##### Data for this task

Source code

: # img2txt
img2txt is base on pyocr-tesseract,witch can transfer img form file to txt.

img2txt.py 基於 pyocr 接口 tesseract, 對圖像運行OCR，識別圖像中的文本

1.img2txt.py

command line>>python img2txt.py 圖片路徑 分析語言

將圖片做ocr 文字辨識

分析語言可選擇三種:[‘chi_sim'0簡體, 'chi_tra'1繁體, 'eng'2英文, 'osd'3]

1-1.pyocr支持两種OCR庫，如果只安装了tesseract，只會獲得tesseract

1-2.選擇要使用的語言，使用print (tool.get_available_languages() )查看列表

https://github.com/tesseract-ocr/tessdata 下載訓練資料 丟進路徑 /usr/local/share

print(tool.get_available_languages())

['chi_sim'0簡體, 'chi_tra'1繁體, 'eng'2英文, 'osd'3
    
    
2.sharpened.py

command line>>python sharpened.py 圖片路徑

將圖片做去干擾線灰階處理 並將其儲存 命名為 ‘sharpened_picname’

##########
##### Data for this task

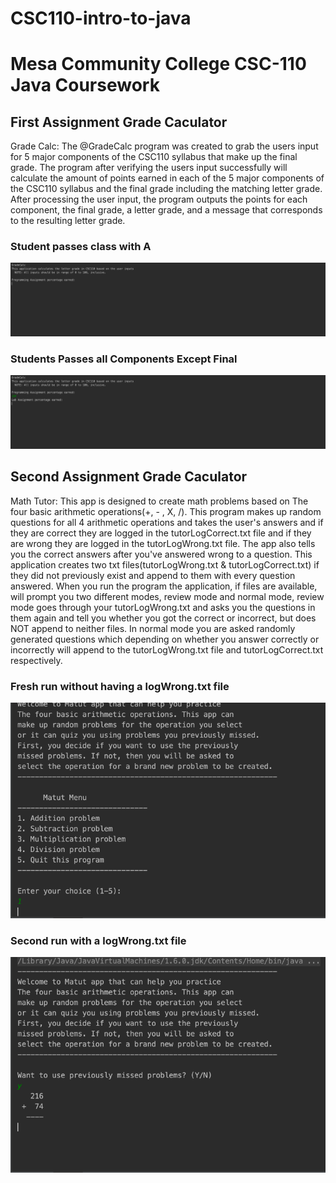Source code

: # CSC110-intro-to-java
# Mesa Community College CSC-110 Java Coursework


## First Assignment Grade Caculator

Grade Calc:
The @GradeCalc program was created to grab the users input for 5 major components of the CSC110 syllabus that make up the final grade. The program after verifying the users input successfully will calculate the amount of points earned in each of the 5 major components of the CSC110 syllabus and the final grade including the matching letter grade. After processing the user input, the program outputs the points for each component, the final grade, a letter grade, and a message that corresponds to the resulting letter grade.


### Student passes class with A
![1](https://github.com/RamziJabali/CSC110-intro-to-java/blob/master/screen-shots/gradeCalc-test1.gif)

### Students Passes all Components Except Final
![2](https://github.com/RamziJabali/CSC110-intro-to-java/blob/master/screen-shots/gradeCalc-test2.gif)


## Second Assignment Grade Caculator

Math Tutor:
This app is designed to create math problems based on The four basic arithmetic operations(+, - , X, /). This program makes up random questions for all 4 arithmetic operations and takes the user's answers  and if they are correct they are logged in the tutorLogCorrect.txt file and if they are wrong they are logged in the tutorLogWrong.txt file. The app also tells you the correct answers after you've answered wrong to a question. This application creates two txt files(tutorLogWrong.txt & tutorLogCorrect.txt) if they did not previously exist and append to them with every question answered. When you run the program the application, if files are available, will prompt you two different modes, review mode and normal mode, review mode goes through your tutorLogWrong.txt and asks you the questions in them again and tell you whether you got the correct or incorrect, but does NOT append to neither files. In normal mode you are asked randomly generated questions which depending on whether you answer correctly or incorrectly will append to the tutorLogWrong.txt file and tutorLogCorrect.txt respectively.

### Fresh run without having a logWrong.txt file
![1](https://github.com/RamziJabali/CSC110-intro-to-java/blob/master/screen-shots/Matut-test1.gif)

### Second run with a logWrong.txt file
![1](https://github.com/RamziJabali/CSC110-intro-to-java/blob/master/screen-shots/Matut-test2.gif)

##########

What you need to do
From the entries above, extract only the lines running from the one containing "分析語言可選擇三種:[‘chi_sim'0簡體, 'chi_tra'1繁體, 'eng'2英文, 'osd'3]" through the one containing "2.sharpened.py", inclusive.

Response below
分析語言可選擇三種:[‘chi_sim'0簡體, 'chi_tra'1繁體, 'eng'2英文, 'osd'3]

1-1.pyocr支持两種OCR庫，如果只安装了tesseract，只會獲得tesseract

1-2.選擇要使用的語言，使用print (tool.get_available_languages() )查看列表

https://github.com/tesseract-ocr/tessdata 下載訓練資料 丟進路徑 /usr/local/share

print(tool.get_available_languages())

['chi_sim'0簡體, 'chi_tra'1繁體, 'eng'2英文, 'osd'3
    
    
2.sharpened.py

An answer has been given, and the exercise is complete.